À quel moment avez-vous décidé de retourner en Algérie sur les traces de votre père ?

Karim Aïnouz : “ Je voulais y aller depuis très longtemps, mais ce qui a déclenché le voyage et d’une certaine façon le film, c’est le décès de ma mère. Il était impossible d’y aller avec elle pendant les décennies noires, ensuite je pense que ma mère était déjà âgée, et c’était sans doute un peu trop tard pour elle… Je ne me voyais pas y aller seul pendant qu’elle était encore là. Elle est partie en 2015. Le temps de faire mon deuil, et d’imaginer ce que pouvait être le film, j’y suis allé en 2019.

Marin des montagnes est autant une lettre d’amour à votre mère qu’un documentaire sur l’Algérie…

Autoportrait de Karim Aïnouz dans Marin des montagnes.

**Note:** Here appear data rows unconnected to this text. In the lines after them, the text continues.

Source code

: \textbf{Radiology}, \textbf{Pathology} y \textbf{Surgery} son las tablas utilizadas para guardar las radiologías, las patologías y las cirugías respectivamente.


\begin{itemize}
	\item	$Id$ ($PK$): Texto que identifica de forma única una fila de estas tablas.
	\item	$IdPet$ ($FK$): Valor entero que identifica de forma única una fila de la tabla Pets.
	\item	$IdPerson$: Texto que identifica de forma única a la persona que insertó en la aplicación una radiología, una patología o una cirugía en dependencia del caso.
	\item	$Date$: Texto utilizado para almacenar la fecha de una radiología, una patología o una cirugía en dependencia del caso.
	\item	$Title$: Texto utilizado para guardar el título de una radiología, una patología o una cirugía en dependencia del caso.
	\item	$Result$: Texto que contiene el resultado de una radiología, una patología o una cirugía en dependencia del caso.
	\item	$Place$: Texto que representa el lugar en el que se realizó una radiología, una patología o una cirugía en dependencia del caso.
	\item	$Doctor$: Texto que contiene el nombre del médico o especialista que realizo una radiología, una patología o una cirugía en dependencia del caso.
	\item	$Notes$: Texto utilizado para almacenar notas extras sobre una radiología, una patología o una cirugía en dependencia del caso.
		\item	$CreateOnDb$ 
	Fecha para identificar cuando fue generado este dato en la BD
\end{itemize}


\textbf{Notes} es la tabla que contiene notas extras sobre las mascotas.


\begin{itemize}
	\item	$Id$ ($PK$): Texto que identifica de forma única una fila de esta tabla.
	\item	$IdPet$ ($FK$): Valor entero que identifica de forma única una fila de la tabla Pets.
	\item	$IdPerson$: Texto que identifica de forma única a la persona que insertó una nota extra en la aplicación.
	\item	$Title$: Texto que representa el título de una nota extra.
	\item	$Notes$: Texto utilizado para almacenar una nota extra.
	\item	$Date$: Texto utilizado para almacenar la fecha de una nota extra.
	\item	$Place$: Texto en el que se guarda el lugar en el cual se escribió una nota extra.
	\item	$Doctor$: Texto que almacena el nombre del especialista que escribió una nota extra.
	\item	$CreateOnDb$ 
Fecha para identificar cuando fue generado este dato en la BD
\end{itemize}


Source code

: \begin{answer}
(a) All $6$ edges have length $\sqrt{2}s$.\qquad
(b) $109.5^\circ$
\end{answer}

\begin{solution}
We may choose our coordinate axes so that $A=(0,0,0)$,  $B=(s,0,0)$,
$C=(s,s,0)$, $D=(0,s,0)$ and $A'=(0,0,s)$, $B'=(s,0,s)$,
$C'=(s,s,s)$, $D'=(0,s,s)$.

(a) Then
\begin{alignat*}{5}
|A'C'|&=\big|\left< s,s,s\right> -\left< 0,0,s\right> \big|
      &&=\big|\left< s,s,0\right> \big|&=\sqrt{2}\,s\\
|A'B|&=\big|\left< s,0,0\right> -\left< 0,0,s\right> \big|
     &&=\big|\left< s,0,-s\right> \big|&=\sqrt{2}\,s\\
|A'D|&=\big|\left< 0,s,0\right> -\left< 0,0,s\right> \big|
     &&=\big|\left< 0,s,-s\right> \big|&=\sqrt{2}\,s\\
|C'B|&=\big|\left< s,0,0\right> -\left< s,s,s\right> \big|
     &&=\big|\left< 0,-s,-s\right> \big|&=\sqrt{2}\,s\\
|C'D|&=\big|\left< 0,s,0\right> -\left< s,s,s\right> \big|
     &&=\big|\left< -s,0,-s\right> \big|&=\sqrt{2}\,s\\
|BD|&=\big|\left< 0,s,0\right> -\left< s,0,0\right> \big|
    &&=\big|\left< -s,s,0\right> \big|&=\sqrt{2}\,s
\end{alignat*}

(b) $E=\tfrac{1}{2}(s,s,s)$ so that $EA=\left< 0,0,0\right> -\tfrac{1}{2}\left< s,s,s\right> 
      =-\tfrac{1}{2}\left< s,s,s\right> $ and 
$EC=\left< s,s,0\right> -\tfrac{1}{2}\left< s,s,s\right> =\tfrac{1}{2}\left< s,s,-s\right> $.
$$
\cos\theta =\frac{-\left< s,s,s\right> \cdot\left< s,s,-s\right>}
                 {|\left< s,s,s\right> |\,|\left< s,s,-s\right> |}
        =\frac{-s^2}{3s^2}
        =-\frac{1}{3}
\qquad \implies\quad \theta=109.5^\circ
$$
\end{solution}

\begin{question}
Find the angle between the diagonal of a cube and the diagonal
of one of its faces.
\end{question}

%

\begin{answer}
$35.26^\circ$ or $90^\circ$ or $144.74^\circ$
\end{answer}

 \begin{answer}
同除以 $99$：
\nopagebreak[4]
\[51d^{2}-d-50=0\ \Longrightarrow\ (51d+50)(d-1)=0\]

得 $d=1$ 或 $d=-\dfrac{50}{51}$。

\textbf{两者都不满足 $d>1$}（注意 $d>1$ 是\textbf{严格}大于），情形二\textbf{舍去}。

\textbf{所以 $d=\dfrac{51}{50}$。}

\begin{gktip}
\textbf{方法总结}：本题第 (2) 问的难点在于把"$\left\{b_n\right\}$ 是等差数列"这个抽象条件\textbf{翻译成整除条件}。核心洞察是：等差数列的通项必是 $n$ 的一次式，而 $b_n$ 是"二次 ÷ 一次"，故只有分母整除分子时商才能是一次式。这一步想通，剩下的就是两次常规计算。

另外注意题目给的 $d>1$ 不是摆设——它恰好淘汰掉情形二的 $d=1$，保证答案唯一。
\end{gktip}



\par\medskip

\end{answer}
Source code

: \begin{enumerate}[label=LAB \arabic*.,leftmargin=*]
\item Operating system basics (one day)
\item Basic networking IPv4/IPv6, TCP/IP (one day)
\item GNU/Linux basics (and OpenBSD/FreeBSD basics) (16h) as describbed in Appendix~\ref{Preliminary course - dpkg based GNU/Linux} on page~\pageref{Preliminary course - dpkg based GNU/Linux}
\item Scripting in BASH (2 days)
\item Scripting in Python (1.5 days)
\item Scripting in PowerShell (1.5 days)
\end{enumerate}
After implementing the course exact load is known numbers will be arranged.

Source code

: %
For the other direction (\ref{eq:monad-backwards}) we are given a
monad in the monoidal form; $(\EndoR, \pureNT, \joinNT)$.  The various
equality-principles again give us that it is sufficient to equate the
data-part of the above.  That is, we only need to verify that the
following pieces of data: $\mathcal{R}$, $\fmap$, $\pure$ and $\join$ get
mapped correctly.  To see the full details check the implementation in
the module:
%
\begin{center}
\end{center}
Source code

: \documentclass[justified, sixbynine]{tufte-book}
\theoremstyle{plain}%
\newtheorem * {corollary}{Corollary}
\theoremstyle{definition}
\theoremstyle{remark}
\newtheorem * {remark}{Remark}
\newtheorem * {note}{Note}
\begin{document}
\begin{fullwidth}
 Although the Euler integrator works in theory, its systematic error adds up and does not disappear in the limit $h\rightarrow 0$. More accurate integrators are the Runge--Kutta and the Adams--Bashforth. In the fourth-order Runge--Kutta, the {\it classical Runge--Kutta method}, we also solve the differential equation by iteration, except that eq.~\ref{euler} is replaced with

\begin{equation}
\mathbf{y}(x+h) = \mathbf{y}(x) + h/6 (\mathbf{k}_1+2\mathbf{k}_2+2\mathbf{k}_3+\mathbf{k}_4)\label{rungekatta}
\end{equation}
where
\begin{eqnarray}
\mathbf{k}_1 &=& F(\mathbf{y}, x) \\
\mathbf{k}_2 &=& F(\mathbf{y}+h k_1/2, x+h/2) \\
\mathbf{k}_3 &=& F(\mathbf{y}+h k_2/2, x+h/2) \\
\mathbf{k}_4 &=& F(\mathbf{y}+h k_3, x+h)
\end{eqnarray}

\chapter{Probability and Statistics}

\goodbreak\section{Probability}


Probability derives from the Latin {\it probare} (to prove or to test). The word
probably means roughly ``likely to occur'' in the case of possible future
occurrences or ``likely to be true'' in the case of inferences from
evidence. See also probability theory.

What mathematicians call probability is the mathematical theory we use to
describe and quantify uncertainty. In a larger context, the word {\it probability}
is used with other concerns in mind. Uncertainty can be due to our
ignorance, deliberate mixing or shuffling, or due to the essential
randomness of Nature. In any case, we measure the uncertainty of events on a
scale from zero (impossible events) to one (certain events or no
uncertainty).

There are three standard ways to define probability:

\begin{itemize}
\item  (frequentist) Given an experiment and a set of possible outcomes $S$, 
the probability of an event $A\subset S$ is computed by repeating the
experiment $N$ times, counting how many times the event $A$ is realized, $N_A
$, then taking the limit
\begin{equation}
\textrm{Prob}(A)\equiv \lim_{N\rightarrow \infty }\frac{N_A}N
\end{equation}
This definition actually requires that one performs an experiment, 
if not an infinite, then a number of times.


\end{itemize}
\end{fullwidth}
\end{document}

Oui, l’envie du film n’était pas seulement l’envie du voyage. Au départ, j’avais vraiment pensé réaliser une lettre d’amour à mon père et à son Algérie natale, mais pendant que je montais le film, je ressentais une forme d’insatisfaction. Il manquait une part d’intimité que je n’avais pas toujours avec mon père. C’est alors devenu cette lettre d’amour à ma mère avec ma voix off, d’abord parce que ça me permettait de raconter cette histoire à quelqu’un.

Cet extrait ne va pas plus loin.